Texas Sen. Ted Cruz once said that America should be able to defeat ISIL in 90 days, a timeframe that is terribly unrealistic.

Former General Martin Dempsey told Cruz at a Senate Armed Services Committee hearing in September that his plan is “not possible.”

“We could destroy a lot of equipment; we could drive them underground, if you will. But as I said, they will only be defeated or destroyed once they’re rejected by the populations in which they hide,” Dempsey said at the time.

Until those populations do as Dempsey said, another costly American occupation of Iraq would go to waste. The Iraq war caused thousands of brave American lives and trillions of dollars to be lost, and it is possible a full-scale war against ISIL would cost just as much, if not more.

Obama is trying to see if America can handle them without having to take on these horrible costs of war.

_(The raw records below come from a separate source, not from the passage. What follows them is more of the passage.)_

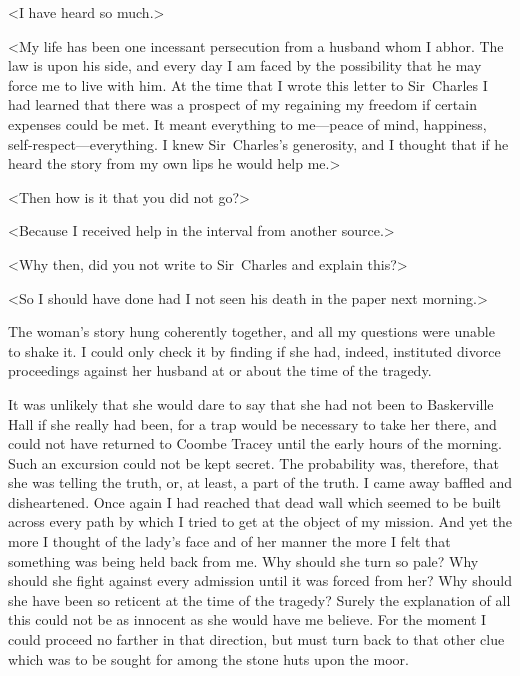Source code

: <I have heard so much.>

<My life has been one incessant persecution from a husband whom I abhor. The law is upon his side, and every day I am faced by the possibility that he may force me to live with him. At the time that I wrote this letter to Sir~Charles I had learned that there was a prospect of my regaining my freedom if certain expenses could be met. It meant everything to me—peace of mind, happiness, self-respect—everything. I knew Sir~Charles's generosity, and I thought that if he heard the story from my own lips he would help me.>

<Then how is it that you did not go?>

<Because I received help in the interval from another source.>

<Why then, did you not write to Sir~Charles and explain this?>

<So I should have done had I not seen his death in the paper next morning.>

The woman's story hung coherently together, and all my questions were unable to shake it. I could only check it by finding if she had, indeed, instituted divorce proceedings against her husband at or about the time of the tragedy.

It was unlikely that she would dare to say that she had not been to Baskerville Hall if she really had been, for a trap would be necessary to take her there, and could not have returned to Coombe Tracey until the early hours of the morning. Such an excursion could not be kept secret. The probability was, therefore, that she was telling the truth, or, at least, a part of the truth. I came away baffled and disheartened. Once again I had reached that dead wall which seemed to be built across every path by which I tried to get at the object of my mission. And yet the more I thought of the lady's face and of her manner the more I felt that something was being held back from me. Why should she turn so pale? Why should she fight against every admission until it was forced from her? Why should she have been so reticent at the time of the tragedy? Surely the explanation of all this could not be as innocent as she would have me believe. For the moment I could proceed no farther in that direction, but must turn back to that other clue which was to be sought for among the stone huts upon the moor.

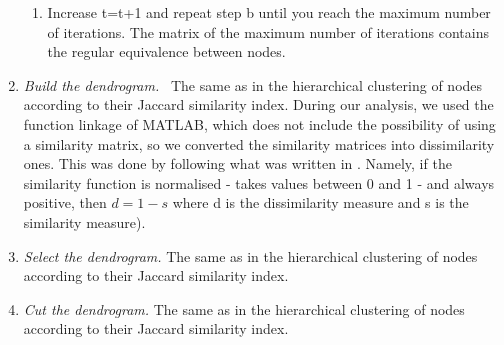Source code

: \begin{enumerate}
\begin{enumerate}
            \item Increase t=t+1 and repeat step b until you reach the maximum number of iterations. The matrix of the maximum number of iterations contains the regular equivalence between nodes.

          \end{enumerate}

  \item \emph{Build the dendrogram.} \smallskip \
  The same as in the hierarchical clustering of nodes according to their Jaccard similarity index. During our analysis, we used the function linkage of MATLAB, which does not include the possibility of using a similarity matrix, so we converted the similarity matrices into dissimilarity ones. This was done by following what was written in \citet{VonLuxburg2004}. Namely, if the similarity function is normalised - takes values between 0 and 1 - and always positive, then $d=1-s$ where d is the dissimilarity measure and s is the similarity measure).

  \item \emph{Select the dendrogram.} \smallskip \newline
  The same as in the hierarchical clustering of nodes according to their Jaccard similarity index.

  \item \emph{Cut the dendrogram.} \smallskip \newline
  The same as in the hierarchical clustering of nodes according to their Jaccard similarity index.

\end{enumerate}
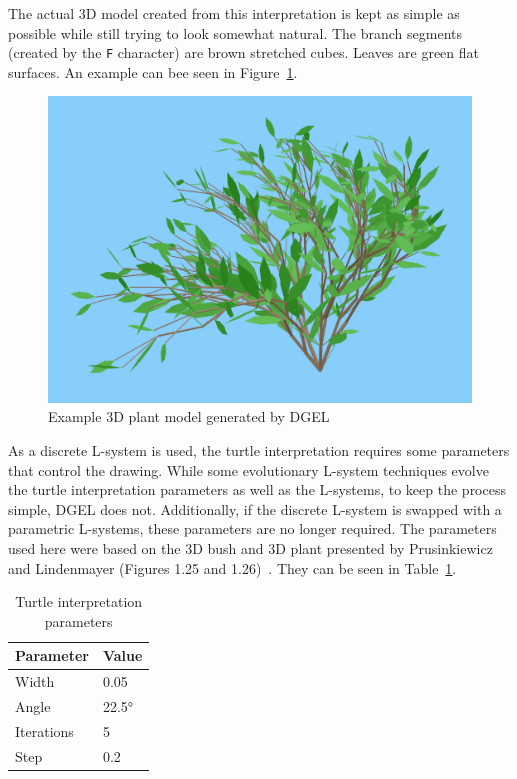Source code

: The actual 3D model created from this interpretation is kept as simple as possible while still trying to look somewhat natural.
The branch segments (created by the \texttt{F} character) are brown stretched cubes.
Leaves are green flat surfaces.
An example can bee seen in Figure~\ref{fig:example-model}.

\begin{figure}
    \centering
    \includegraphics[width=1.0\textwidth]{figures/example-plant}
    \caption[Example 3D plant model generated by DGEL]{Example 3D plant model generated by \gls{DGEL}}
    \label{fig:example-model}
\end{figure}

As a discrete \gls{L-system} is used, the turtle interpretation requires some parameters that control the drawing.
While some evolutionary \gls{L-system} techniques evolve the turtle interpretation parameters as well as the \glspl{L-system}, to keep the process simple, \gls{DGEL} does not.
Additionally, if the discrete \gls{L-system} is swapped with a parametric \glspl{L-system}, these parameters are no longer required.
The parameters used here were based on the 3D bush and 3D plant presented by Prusinkiewicz and Lindenmayer (Figures 1.25 and 1.26)~\cite{2012Prusinkiewicz}.
They can be seen in Table~\ref{tab:turtle-param}.

\begin{table}
    \centering
    \begin{tabular}{| l | l |}
    \hline
    \textbf{Parameter} & \textbf{Value} \\ \hline
    Width & 0.05 \\ \hline
    Angle & 22.5° \\ \hline
    Iterations & 5 \\ \hline
    Step & 0.2 \\
    \hline
    \end{tabular}
    \caption{Turtle interpretation parameters}
    \label{tab:turtle-param}
\end{table}

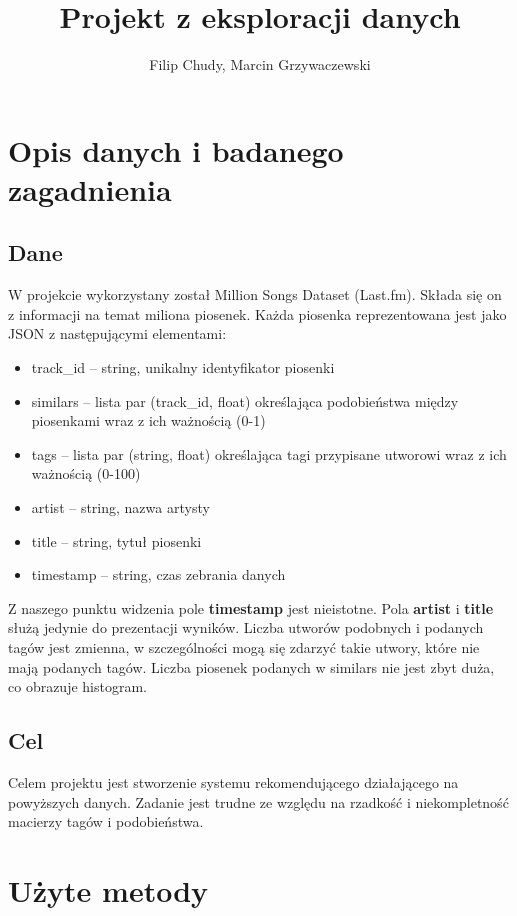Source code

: \documentclass[a4paper,10pt]{article}
\title{Projekt z eksploracji danych}
\author{Filip Chudy, Marcin Grzywaczewski}
\begin{document}
\maketitle

\begin{abstract}

\end{abstract}
\section{Opis danych i badanego zagadnienia}
\subsection{Dane}
W projekcie wykorzystany został Million Songs Dataset (Last.fm). 
Składa się on z informacji na temat miliona piosenek.
Każda piosenka reprezentowana jest jako JSON z następującymi elementami:
\begin{itemize}
 \item track\_id -- string, unikalny identyfikator piosenki
 \item similars -- lista par (track\_id, float) określająca podobieństwa między piosenkami wraz z ich ważnością (0-1)
 \item tags -- lista par (string, float) określająca tagi przypisane utworowi wraz z ich ważnością (0-100)
 \item artist -- string, nazwa artysty
 \item title -- string, tytuł piosenki
 \item timestamp -- string, czas zebrania danych
\end{itemize}

Z naszego punktu widzenia pole \textbf{timestamp} jest nieistotne.
Pola \textbf{artist} i \textbf{title} służą jedynie do prezentacji wyników.
Liczba utworów podobnych i podanych tagów jest zmienna, w szczególności mogą się zdarzyć takie utwory, które nie mają podanych tagów.
Liczba piosenek podanych w similars nie jest zbyt duża, co obrazuje histogram.

\subsection{Cel}
Celem projektu jest stworzenie systemu rekomendującego działającego na powyższych danych.
Zadanie jest trudne ze względu na rzadkość i niekompletność macierzy tagów i podobieństwa.

\section{Użyte metody}
\end{document}
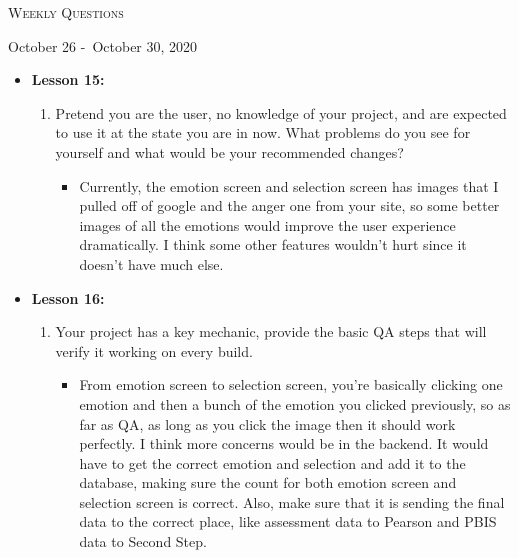 \centerline{\LARGE\textsc{Weekly Questions}}
\centerline{October 26 -\ October 30, 2020}
\textbf{}
\begin{itemize}
  \item[] \textbf{\large Lesson 15:}
  \begin{enumerate}
    \item Pretend you are the user, no knowledge of your project, and are expected to use it at the state you are in now. What problems do you see for yourself and what would be your recommended changes?
    \begin{itemize}
      \item Currently, the emotion screen and selection screen has images that I pulled off of google and the anger one from your site, so some better images of all the emotions would improve the user experience dramatically.
      I think some other features wouldn't hurt since it doesn't have much else.
    \end{itemize}
  \end{enumerate} 
\end{itemize}
\begin{itemize}
  \item[] \textbf{\large Lesson 16:}
  \begin{enumerate}
    \item Your project has a key mechanic, provide the basic QA steps that will verify it working on every build.
    \begin{itemize}
      \item From emotion screen to selection screen, you're basically clicking one emotion and then a bunch of the emotion you clicked previously, so as far as QA, as long as you click the image then it should work perfectly. I think more concerns would be in the backend. It would have to get the correct emotion and selection and add it to the database, making sure the count for both emotion screen and selection screen is correct. Also, make sure that it is sending the final data to the correct place, like assessment data to Pearson and PBIS data to Second Step.
    \end{itemize}
  \end{enumerate} 
\end{itemize}
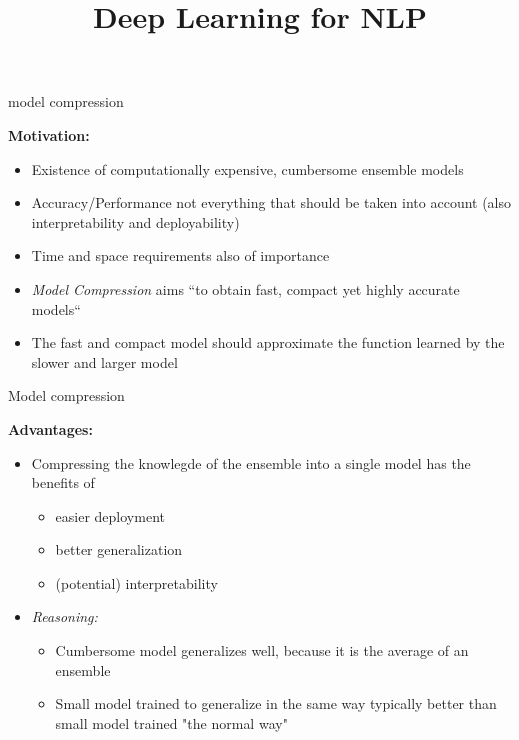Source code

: \documentclass[11pt,compress,t,notes=noshow, xcolor=table]{beamer}
\title{Deep Learning for NLP}
\begin{document}


\begin{frame}{model compression}

\vfill

\textbf{Motivation:} 

\begin{itemize}
				\item Existence of computationally expensive, cumbersome ensemble models
				\item Accuracy/Performance not everything that should be taken into account (also interpretability and deployability)
				\item Time and space requirements also of importance
				\item \textit{Model Compression} aims ``to obtain fast, compact yet highly accurate models``
				\item The fast and compact model should approximate the function learned by the slower and larger model
\end{itemize}

\vfill

\end{frame}


\begin{frame}{Model compression}

\vfill

\textbf{Advantages:}

\begin{itemize}
	\item Compressing the knowlegde of the ensemble into a single model has the benefits of
			\begin{itemize}
				\item easier deployment
				\item better generalization
				\item (potential) interpretability
			\end{itemize} 
	\item \textit{Reasoning:}
		\begin{itemize}
			\item Cumbersome model generalizes well, because it is the average of an ensemble
			\item Small model trained to generalize in the same way typically better than small model trained "the normal way"
		\end{itemize}
\end{itemize}

\vfill

\end{frame}
\end{document}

People that think America should go into Iraq and Syria with an iron fist have to see past defeating ISIL. It is definitely possible for us to send thousands of troops in to destroy their so-called “state,” but what happens next?

If we take them out and leave, there will be a vacuum for another terrorist group to come in and takeover, just as ISIL did after we overthrew Suddam Hussein.

Recently they have also gained territory in Libya, so if we commit to war with ISIL, we have to be ready to send troops to more than just Iraq and Syria.

Americans should not blame Obama for taking the moderate approach to this decision.

With one faction of Americans completely opposed to war, and another wanting to move aggressively toward it, we have a president that is finding the middle ground.

That is a rare occurrence in modern American politics, something we should all be able to appreciate.